§ WHAT YOU ARE ASKED TO DO: With the line containing "Now open the" as the start and the line containing "Insert the file" as the end, transcribe that span of the entries below exactly, including both.

### THE INPUT

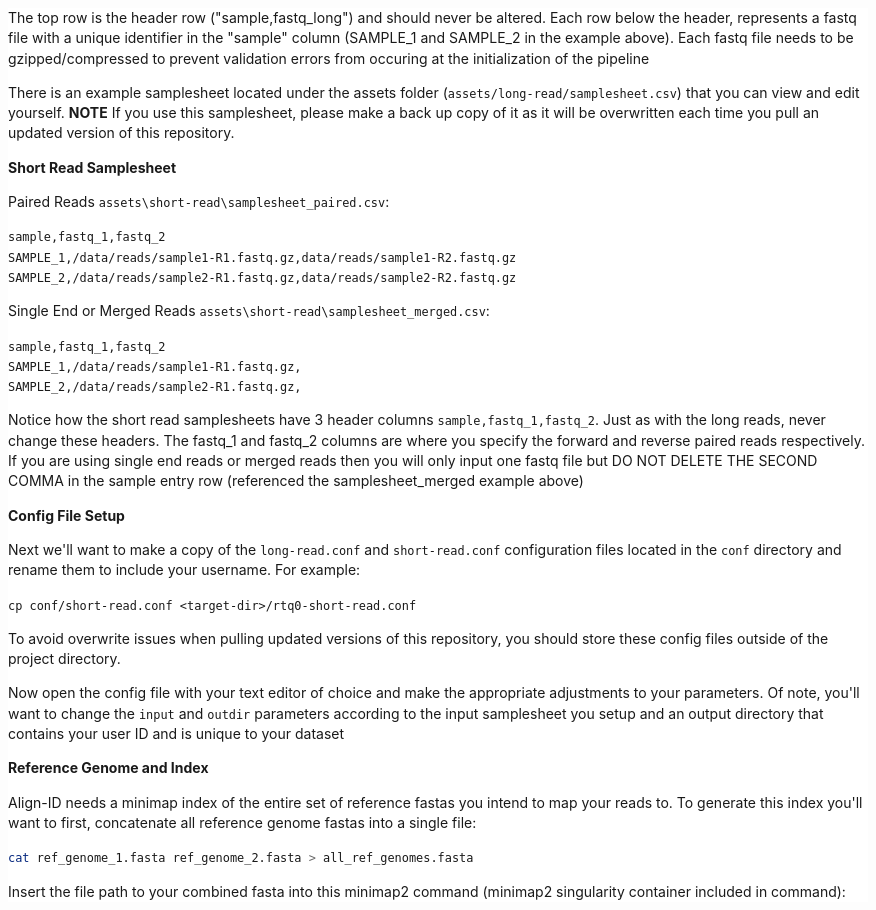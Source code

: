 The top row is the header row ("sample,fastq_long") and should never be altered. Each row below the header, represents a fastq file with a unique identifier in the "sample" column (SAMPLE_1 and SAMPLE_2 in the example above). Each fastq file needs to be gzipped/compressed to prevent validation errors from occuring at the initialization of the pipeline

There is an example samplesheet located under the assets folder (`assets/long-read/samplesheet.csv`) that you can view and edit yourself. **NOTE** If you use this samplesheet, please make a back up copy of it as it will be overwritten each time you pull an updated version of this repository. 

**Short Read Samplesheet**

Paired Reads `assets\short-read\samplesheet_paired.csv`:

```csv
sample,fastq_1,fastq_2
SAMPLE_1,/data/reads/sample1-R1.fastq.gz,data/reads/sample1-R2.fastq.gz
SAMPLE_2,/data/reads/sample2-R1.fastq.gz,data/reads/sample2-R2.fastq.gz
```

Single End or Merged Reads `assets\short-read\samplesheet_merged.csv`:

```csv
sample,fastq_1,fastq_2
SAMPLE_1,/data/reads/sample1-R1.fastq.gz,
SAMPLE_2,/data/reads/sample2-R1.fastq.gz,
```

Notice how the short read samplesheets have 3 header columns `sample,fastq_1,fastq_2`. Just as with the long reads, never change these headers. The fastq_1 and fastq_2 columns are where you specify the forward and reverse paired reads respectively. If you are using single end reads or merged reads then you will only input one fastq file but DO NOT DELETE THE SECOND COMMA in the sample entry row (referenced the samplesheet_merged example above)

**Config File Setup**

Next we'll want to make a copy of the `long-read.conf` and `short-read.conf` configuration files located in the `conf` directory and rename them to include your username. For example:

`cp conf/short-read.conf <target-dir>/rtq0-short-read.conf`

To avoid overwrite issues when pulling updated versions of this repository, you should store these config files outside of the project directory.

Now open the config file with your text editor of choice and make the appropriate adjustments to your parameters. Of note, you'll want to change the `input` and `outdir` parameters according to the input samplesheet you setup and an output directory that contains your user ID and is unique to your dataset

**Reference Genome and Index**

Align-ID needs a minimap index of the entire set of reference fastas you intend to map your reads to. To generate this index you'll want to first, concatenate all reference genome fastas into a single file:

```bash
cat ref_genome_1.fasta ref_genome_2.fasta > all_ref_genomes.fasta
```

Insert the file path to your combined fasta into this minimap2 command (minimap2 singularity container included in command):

######
### THE INPUT

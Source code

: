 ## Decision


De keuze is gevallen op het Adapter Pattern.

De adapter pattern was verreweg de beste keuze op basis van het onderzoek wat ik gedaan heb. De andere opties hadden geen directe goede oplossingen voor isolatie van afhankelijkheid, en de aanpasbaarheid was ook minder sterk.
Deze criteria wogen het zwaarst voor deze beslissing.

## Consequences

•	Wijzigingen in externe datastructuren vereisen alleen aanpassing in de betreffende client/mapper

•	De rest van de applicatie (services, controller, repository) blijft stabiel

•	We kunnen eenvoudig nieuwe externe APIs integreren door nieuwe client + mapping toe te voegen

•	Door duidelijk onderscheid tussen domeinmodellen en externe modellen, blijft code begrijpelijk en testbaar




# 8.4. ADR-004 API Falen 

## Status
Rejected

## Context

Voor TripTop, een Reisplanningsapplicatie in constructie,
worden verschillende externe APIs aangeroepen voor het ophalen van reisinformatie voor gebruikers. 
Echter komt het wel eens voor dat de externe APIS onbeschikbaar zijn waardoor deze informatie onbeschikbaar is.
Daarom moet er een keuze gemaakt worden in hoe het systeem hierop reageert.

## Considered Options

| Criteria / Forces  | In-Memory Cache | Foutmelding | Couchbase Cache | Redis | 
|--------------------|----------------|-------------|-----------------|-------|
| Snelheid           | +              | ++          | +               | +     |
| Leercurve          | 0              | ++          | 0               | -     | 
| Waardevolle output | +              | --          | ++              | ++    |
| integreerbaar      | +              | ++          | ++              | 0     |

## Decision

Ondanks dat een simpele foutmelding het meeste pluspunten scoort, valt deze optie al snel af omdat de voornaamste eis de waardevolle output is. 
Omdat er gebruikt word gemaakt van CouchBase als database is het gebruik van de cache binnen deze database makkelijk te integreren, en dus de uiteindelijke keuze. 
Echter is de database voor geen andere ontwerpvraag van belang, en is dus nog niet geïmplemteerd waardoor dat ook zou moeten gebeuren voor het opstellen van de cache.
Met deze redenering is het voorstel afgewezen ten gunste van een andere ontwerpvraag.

######
### THE INPUT

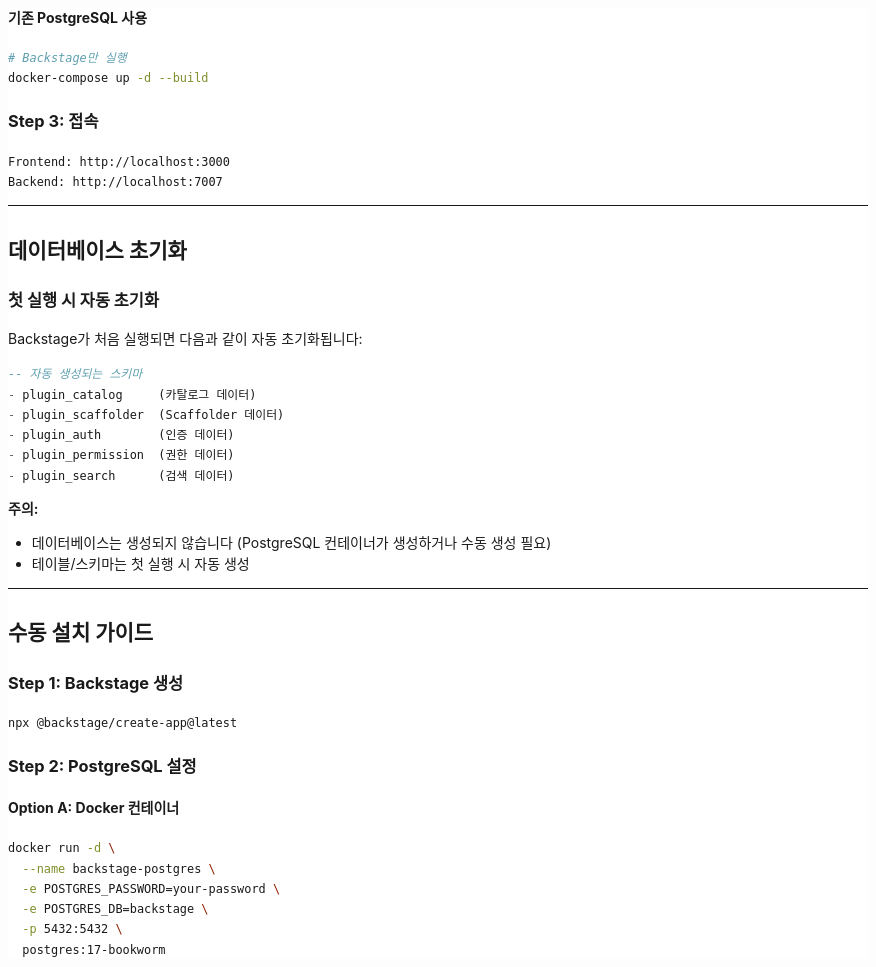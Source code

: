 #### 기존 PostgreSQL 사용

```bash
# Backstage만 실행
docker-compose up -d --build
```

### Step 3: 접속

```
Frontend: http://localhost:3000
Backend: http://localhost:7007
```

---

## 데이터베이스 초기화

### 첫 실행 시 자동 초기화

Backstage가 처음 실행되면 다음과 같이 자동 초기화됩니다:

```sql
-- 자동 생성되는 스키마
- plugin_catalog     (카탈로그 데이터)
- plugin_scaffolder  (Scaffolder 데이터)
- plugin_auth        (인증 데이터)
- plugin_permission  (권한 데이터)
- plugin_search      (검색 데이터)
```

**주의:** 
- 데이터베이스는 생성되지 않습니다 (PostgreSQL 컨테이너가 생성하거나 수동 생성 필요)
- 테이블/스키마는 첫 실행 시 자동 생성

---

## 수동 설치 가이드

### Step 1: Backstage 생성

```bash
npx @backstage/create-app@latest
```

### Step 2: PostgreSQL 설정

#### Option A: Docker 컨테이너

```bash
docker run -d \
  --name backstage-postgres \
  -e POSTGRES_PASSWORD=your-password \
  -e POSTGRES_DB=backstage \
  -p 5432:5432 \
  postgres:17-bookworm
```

######

§ RESPONSE BOX:
Now open the config file with your text editor of choice and make the appropriate adjustments to your parameters. Of note, you'll want to change the `input` and `outdir` parameters according to the input samplesheet you setup and an output directory that contains your user ID and is unique to your dataset

**Reference Genome and Index**

Align-ID needs a minimap index of the entire set of reference fastas you intend to map your reads to. To generate this index you'll want to first, concatenate all reference genome fastas into a single file:

```bash
cat ref_genome_1.fasta ref_genome_2.fasta > all_ref_genomes.fasta
```

Insert the file path to your combined fasta into this minimap2 command (minimap2 singularity container included in command):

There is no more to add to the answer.